The clock is ticking

As the impending 15-month L train shutdown draws closer, the MTA and Department of Transportation’s still haven’t produced solid transportation alternatives for the nearly 200,000 New Yorkers that will be impacted by the shutdown—and people are getting impatient.

This week, North Brooklyn officials along with community organizers rallied to demand information from the MTA and the DOT. The two agencies previously said that a mitigation plan would be presented to the public and finalized by the end of the year; but with time winding down—the end of the year is in less than three weeks—a final draft has yet to be seen. The shutdown, which will make repairs to the Hurricane Sandy-ravaged Canarsie tunnel, is slated to begin in early 2019.
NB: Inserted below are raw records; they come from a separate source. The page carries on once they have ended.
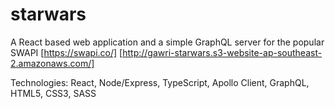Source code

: # starwars

 A React based web application and a simple GraphQL server for the popular SWAPI [https://swapi.co/]
 [http://gawri-starwars.s3-website-ap-southeast-2.amazonaws.com/]

Technologies: React, Node/Express, TypeScript, Apollo Client, GraphQL, HTML5, CSS3, SASS
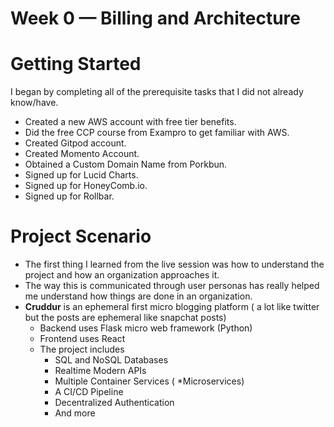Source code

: # Week 0 — Billing and Architecture

# **Getting Started**

I began by completing all of the prerequisite tasks that I did not already know/have.

- Created a new AWS account with free tier benefits.
- Did the free CCP course from Exampro to get familiar with AWS.
- Created Gitpod account.
- Created Momento Account.
- Obtained a Custom Domain Name from Porkbun.
- Signed up for Lucid Charts.
- Signed up for HoneyComb.io.
- Signed up for Rollbar.

# Project Scenario

- The first thing I learned from the live session was how to understand the project and how an organization approaches it.
- The way this is communicated through user personas has really helped me understand how things are done in an organization.
- **Cruddur** is an ephemeral first micro blogging platform ( a lot like twitter but the posts are ephemeral like snapchat posts)
    - Backend uses Flask micro web framework (Python)
    - Frontend uses React
    - The project includes
        - SQL and NoSQL Databases
        - Realtime Modern APIs
        - Multiple Container Services ( *Microservices)
        - A CI/CD Pipeline
        - Decentralized Authentication
        - And more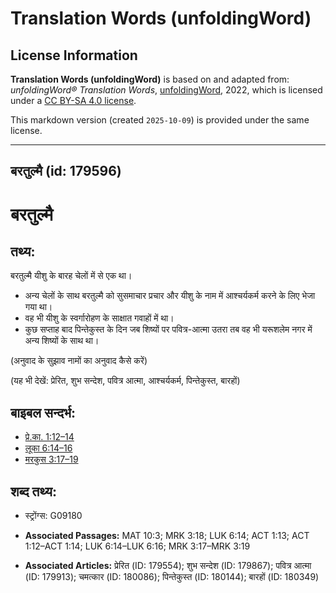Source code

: # Translation Words (unfoldingWord)

## License Information

**Translation Words (unfoldingWord)** is based on and adapted from: _unfoldingWord® Translation Words_, [unfoldingWord](https://unfoldingword.org/utw), 2022, which is licensed under a [CC BY-SA 4.0 license](https://creativecommons.org/licenses/by-sa/4.0/legalcode.en).

This markdown version (created `2025-10-09`) is provided under the same license.



--------------------------------

## बरतुल्मै (id: 179596)

बरतुल्मै
========

तथ्य:
-----

बरतुल्मै यीशु के बारह चेलों में से एक था।

* अन्य चेलों के साथ बरतुल्मै को सुसमाचार प्रचार और यीशु के नाम में आश्चर्यकर्म करने के लिए भेजा गया था।
* वह भी यीशु के स्वर्गारोहण के साक्षात गवाहों में था।
* कुछ सप्ताह बाद पिन्तेकुस्त के दिन जब शिष्यों पर पवित्र\-आत्मा उतरा तब वह भी यरूशलेम नगर में अन्य शिष्यों के साथ था।

(अनुवाद के सुझाव नामों का अनुवाद कैसे करें)

(यह भी देखें: प्रेरित, शुभ सन्देश, पवित्र आत्मा, आश्चर्यकर्म, पिन्तेकुस्त, बारहों)

बाइबल सन्दर्भ:
--------------

* [प्रे.का. 1:12–14](https://ref.ly/Acts1:12-Acts1:14)
* [लूका 6:14–16](https://ref.ly/Luke6:14-Luke6:16)
* [मरकुस 3:17–19](https://ref.ly/Mark3:17-Mark3:19)

शब्द तथ्य:
----------

* स्ट्रोंग्स: G09180

* **Associated Passages:** MAT 10:3; MRK 3:18; LUK 6:14; ACT 1:13; ACT 1:12–ACT 1:14; LUK 6:14–LUK 6:16; MRK 3:17–MRK 3:19
* **Associated Articles:** प्रेरित (ID: 179554); शुभ सन्देश (ID: 179867); पवित्र आत्मा (ID: 179913); चमत्कार (ID: 180086); पिन्तेकुस्त (ID: 180144); बारहों (ID: 180349)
So what’s the hold-up? According to the Village Voice, it’s good ol’ red tape. “We understand that they’re sitting on the mayor’s desk or somewhere at City Hall and it’s time for them to release their plans so that the public can comment on them,” Minna Elias, the district chief of staff for Congresswoman Carolyn Maloney, told the Voice.

But a spokesman for Mayor de Blasio denied that anything resembling a finished plan exists.

The city seems to be counting on the J, M, Z, and G to pick up a big portion of the slack. In September, DOT Commissioner Polly Trottenberg shut down the widely supported prospect of closing 14th Street to private cars, while memos leaked to Second Avenue Sagas revealed that the city may be leaning toward making the Williamsburg Bridge HOV-3 from 5 a.m. through the evening rush hour. Critics have argued that without dedicated HOV lanes, the plan will only make things worse as the increased bus traffic will lend to the already congested streetscape.